[Collection entries]
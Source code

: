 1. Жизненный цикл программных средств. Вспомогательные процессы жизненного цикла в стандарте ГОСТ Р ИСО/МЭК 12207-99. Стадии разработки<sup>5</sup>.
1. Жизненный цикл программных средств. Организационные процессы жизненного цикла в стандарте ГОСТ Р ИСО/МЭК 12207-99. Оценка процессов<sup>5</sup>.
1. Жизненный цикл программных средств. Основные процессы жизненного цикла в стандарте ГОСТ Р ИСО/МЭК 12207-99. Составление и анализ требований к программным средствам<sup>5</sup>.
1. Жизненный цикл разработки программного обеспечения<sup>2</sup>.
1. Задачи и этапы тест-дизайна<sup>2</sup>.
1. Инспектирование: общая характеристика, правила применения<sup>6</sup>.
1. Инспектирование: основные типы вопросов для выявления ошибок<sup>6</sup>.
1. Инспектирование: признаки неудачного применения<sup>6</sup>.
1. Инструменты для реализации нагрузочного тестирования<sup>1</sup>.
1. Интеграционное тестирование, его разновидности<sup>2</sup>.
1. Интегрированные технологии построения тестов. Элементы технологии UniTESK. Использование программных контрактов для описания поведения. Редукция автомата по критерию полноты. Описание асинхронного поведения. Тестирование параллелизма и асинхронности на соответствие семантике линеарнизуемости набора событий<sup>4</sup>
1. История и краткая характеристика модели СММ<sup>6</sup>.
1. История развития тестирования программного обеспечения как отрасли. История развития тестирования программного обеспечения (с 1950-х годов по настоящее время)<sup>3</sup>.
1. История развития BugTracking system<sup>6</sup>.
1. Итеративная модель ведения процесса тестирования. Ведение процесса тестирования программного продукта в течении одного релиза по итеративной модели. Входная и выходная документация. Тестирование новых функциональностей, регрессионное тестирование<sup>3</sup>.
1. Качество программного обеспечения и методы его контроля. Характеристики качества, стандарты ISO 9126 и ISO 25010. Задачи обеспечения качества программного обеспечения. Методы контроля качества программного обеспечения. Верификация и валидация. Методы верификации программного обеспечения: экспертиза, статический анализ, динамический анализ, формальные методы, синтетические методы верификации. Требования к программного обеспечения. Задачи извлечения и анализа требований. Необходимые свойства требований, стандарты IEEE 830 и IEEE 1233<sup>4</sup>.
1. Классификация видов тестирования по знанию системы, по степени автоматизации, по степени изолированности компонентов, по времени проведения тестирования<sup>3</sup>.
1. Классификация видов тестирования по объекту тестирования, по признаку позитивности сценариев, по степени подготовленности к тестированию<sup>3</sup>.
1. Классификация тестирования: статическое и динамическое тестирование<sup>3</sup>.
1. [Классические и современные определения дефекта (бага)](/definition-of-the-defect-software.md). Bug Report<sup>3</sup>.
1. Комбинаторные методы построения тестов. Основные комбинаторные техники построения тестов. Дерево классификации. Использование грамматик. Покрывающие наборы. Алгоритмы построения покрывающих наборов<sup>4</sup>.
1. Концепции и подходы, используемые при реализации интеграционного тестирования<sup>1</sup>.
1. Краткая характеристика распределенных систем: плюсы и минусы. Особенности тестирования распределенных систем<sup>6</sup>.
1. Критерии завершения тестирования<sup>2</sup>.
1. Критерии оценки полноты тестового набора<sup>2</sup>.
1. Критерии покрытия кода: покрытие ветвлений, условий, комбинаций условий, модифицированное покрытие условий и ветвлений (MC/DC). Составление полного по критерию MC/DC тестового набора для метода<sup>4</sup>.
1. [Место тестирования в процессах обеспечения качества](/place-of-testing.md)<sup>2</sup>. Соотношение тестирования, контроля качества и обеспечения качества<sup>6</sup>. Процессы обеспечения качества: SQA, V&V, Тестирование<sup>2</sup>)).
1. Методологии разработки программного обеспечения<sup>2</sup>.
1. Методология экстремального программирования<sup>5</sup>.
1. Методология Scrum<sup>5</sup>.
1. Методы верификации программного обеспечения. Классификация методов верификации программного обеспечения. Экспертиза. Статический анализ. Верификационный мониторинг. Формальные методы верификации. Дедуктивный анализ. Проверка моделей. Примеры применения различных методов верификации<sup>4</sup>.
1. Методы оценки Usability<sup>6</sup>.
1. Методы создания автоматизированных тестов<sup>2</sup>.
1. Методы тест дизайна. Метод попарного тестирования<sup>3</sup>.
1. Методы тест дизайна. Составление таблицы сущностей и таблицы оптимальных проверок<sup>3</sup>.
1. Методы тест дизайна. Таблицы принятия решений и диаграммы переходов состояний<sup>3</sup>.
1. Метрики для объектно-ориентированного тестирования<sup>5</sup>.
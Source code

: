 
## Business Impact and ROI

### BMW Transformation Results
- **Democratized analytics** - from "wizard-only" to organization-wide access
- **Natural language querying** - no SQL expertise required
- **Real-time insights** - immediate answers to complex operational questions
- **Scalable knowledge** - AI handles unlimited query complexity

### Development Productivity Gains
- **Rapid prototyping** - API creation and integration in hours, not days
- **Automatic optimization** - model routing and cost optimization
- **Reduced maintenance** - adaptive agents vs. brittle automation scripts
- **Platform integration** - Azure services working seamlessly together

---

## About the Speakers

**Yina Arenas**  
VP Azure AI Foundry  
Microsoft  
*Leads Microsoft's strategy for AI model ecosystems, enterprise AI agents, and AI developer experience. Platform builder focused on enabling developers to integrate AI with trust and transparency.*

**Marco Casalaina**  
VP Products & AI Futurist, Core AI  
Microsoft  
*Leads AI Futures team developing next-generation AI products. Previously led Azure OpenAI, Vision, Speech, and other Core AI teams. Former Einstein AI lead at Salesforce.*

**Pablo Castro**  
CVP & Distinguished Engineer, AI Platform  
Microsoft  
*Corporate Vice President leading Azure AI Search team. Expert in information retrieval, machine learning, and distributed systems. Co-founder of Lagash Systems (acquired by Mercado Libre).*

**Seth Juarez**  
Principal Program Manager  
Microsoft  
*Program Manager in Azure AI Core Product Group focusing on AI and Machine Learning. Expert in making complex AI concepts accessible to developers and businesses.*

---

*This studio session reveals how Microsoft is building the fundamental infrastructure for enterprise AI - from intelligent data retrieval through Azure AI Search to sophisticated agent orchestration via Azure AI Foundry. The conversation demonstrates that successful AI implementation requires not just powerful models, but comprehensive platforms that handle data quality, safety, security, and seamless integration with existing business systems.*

- [EXERCISE AIM]:
Take exactly the lines from the one containing "1. Интегрированные технологии" through the one containing "1. Итеративная модель" in the data above, and output them with nothing added.

- [REPLY]:
1. Интегрированные технологии построения тестов. Элементы технологии UniTESK. Использование программных контрактов для описания поведения. Редукция автомата по критерию полноты. Описание асинхронного поведения. Тестирование параллелизма и асинхронности на соответствие семантике линеарнизуемости набора событий<sup>4</sup>
1. История и краткая характеристика модели СММ<sup>6</sup>.
1. История развития тестирования программного обеспечения как отрасли. История развития тестирования программного обеспечения (с 1950-х годов по настоящее время)<sup>3</sup>.
1. История развития BugTracking system<sup>6</sup>.
1. Итеративная модель ведения процесса тестирования. Ведение процесса тестирования программного продукта в течении одного релиза по итеративной модели. Входная и выходная документация. Тестирование новых функциональностей, регрессионное тестирование<sup>3</sup>.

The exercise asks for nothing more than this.